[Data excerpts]
════════════════════

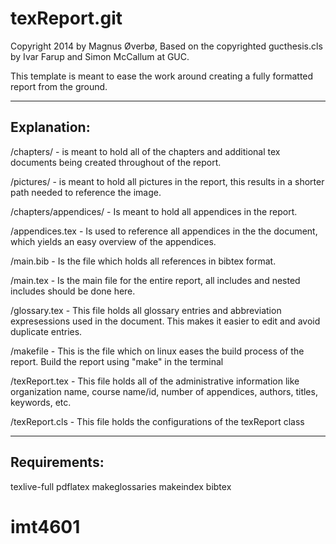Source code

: texReport.git
=============

Copyright 2014 by Magnus Øverbø,
Based on the copyrighted gucthesis.cls by Ivar Farup and Simon McCallum at GUC.

This template is meant to ease the work around creating a fully formatted
report from the ground.

------------------------
Explanation:
------------------------
/chapters/ - is meant to hold all of the chapters and additional tex documents 
being created throughout of the report.

/pictures/ - is meant to hold all pictures in the report, this results in a
shorter path needed to reference the image.

/chapters/appendices/ - Is meant to hold all appendices in the report.

/appendices.tex - Is used to reference all appendices in the the document, which
yields an easy overview of the appendices.

/main.bib - Is the file which holds all references in bibtex format.

/main.tex - Is the main file for the entire report, all includes and nested
includes should be done here.

/glossary.tex - This file holds all glossary entries and abbreviation
expresessions used in the document.  This makes it easier to edit and avoid
duplicate entries.

/makefile - This is the file which on linux eases the build process of the
report. Build the report using "make" in the terminal

/texReport.tex - This file holds all of the administrative information like
organization name, course name/id, number of appendices, authors, titles,
keywords, etc.

/texReport.cls - This file holds the configurations of the texReport class

------------------------
Requirements:
------------------------
texlive-full
pdflatex
makeglossaries
makeindex
bibtex

# imt4601
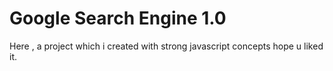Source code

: # Google Search Engine 1.0
 Here , a  project which i created  with strong javascript concepts hope u liked it.
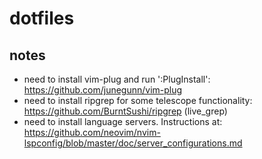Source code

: # dotfiles
## notes
- need to install vim-plug and run ':PlugInstall': https://github.com/junegunn/vim-plug
- need to install ripgrep for some telescope functionality: https://github.com/BurntSushi/ripgrep (live_grep)
- need to install language servers. Instructions at: https://github.com/neovim/nvim-lspconfig/blob/master/doc/server_configurations.md
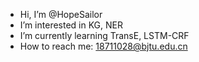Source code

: - Hi, I’m @HopeSailor
- I’m interested in KG, NER
- I’m currently learning TransE, LSTM-CRF
- How to reach me: 18711028@bjtu.edu.cn
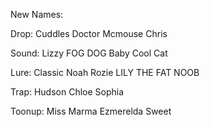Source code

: New Names:

Drop:
Cuddles
Doctor Mcmouse
Chris

Sound:
Lizzy
FOG DOG
Baby Cool Cat

Lure:
Classic Noah
Rozie
LILY THE FAT NOOB

Trap:
Hudson
Chloe
Sophia

Toonup:
Miss Marma
Ezmerelda
Sweet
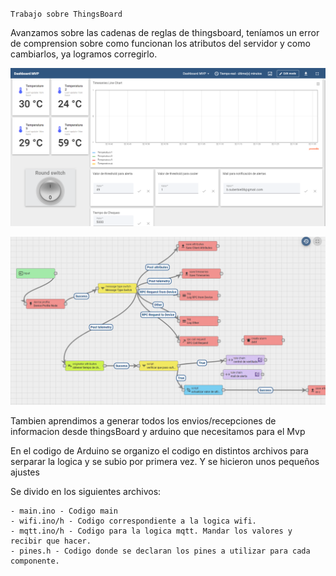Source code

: `Trabajo sobre ThingsBoard`

Avanzamos sobre las cadenas de reglas de thingsboard, teníamos un error de comprension sobre como funcionan los atributos del servidor y como cambiarlos, ya logramos corregirlo.



![dashboard](https://raw.githubusercontent.com/SisCom-PI2-2023-2/proyecto-keep-it-cool/main/docs/_posts/img/Dashboard10_10_23.png)



![dashboard](https://raw.githubusercontent.com/SisCom-PI2-2023-2/proyecto-keep-it-cool/main/docs/_posts/img/RootChain10-10-23.png)

Tambien aprendimos a generar todos los envios/recepciones de informacion desde thingsBoard y arduino que necesitamos para el Mvp

En el codigo de Arduino se organizo el codigo en distintos archivos para serparar la logica y se subio por primera vez. Y se hicieron unos pequeños ajustes

  Se divido en los siguientes archivos:

    - main.ino - Codigo main
    - wifi.ino/h - Codigo correspondiente a la logica wifi.
    - mqtt.ino/h - Codigo para la logica mqtt. Mandar los valores y recibir que hacer.
    - pines.h - Codigo donde se declaran los pines a utilizar para cada componente.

════════════════════

Assignment:
Only lines from the one holding "Classic Noah" through the last line of the entries above are wanted, both ends included, each retyped exactly; no pictures.

Solution to the exercise:
Classic Noah
Rozie
LILY THE FAT NOOB

Trap:
Hudson
Chloe
Sophia

Toonup:
Miss Marma
Ezmerelda
Sweet
Source code

: `Trabajo sobre ThingsBoard`

Avanzamos sobre las cadenas de reglas de thingsboard, teníamos un error de comprension sobre como funcionan los atributos del servidor y como cambiarlos, ya logramos corregirlo.



![dashboard](https://raw.githubusercontent.com/SisCom-PI2-2023-2/proyecto-keep-it-cool/main/docs/_posts/img/Dashboard10_10_23.png)



![dashboard](https://raw.githubusercontent.com/SisCom-PI2-2023-2/proyecto-keep-it-cool/main/docs/_posts/img/RootChain10-10-23.png)

Tambien aprendimos a generar todos los envios/recepciones de informacion desde thingsBoard y arduino que necesitamos para el Mvp

En el codigo de Arduino se organizo el codigo en distintos archivos para serparar la logica y se subio por primera vez. Y se hicieron unos pequeños ajustes

  Se divido en los siguientes archivos:

    - main.ino - Codigo main
    - wifi.ino/h - Codigo correspondiente a la logica wifi.
    - mqtt.ino/h - Codigo para la logica mqtt. Mandar los valores y recibir que hacer.
    - pines.h - Codigo donde se declaran los pines a utilizar para cada componente.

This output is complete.